[Start of Attachment]

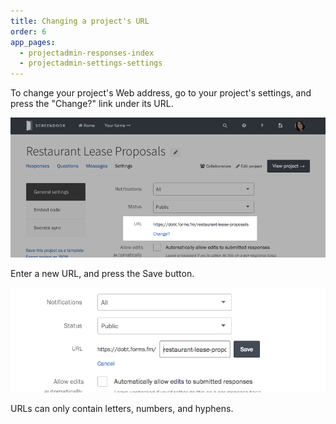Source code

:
```yaml
---
title: Changing a project's URL
order: 6
app_pages:
  - projectadmin-responses-index
  - projectadmin-settings-settings
---
```


To change your project's Web address, go to your project's settings, and press the "Change?" link under its URL.

![URL setting for projects.](../images/change_url.png)

Enter a new URL, and press the Save button.

![Editing your project's URL.](../images/change_url_edit.png)

URLs can only contain letters, numbers, and hyphens.
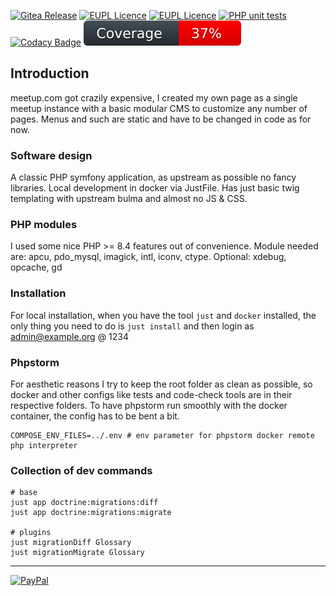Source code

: 
[![Gitea Release](https://img.shields.io/badge/Version-v0.5.0-31c754.svg)](https://github.com/xuedi/meetAgain/releases)
[![EUPL Licence](https://img.shields.io/badge/Licence-EUPL_v1.2-31c754.svg)](https://eupl.eu/1.2/en)
[![EUPL Licence](https://img.shields.io/badge/Roadmap-0.6-31c754.svg)](https://github.com/xuedi/meetAgain/milestones?sort=title&direction=asc)
[![PHP unit tests](https://github.com/xuedi/meetAgain/actions/workflows/phpunit.yml/badge.svg)](https://github.com/xuedi/meetAgain/actions/workflows/phpunit.yml)
[![Codacy Badge](https://app.codacy.com/project/badge/Grade/4e8c1edd8aec4982a3ff4d774f96cda3)](https://app.codacy.com/gh/xuedi/meetAgain/dashboard?utm_source=gh&utm_medium=referral&utm_content=&utm_campaign=Badge_grade)
[![Code Coverage](https://raw.githubusercontent.com/xuedi/meetAgain/main/tests/badge/coverage.svg)](https://github.com/xuedi/meetAgain/blob/master/tests/badgeGenerator.php)

## Introduction
meetup.com got crazily expensive, I created my own page as a single meetup
instance with a basic modular CMS to customize any number of pages. Menus and
such are static and have to be changed in code as for now.


### Software design
A classic PHP symfony application, as upstream as possible no fancy libraries. Local 
development in docker via JustFile. Has just basic twig templating with upstream bulma
and almost no JS & CSS. 


### PHP modules
I used some nice PHP >= 8.4 features out of convenience. Module needed are:
apcu, pdo_mysql, imagick, intl, iconv, ctype. Optional: xdebug, opcache, gd


### Installation
For local installation, when you have the tool `just` and `docker` installed, the only
thing you need to do is `just install` and then login as admin@example.org @ 1234


### Phpstorm
For aesthetic reasons I try to keep the root folder as clean as possible, so docker and other
configs like tests and code-check tools are in their respective folders. To have phpstorm run
smoothly with the docker container, the config has to be bent a bit.
```
COMPOSE_ENV_FILES=../.env # env parameter for phpstorm docker remote php interpreter
```

### Collection of dev commands
```
# base
just app doctrine:migrations:diff
just app doctrine:migrations:migrate

# plugins
just migrationDiff Glossary
just migrationMigrate Glossary
```

---
[![PayPal](https://img.shields.io/badge/PayPal-00457C?style=for-the-badge&logo=paypal&logoColor=white)](https://www.paypal.com/donate/?hosted_button_id=76XY2B8VZPTXL)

[End of Attachment]

• Exercise directions: Each line in which the string "upstream" is found must be copied from the data.

• Answer:
A classic PHP symfony application, as upstream as possible no fancy libraries. Local 
development in docker via JustFile. Has just basic twig templating with upstream bulma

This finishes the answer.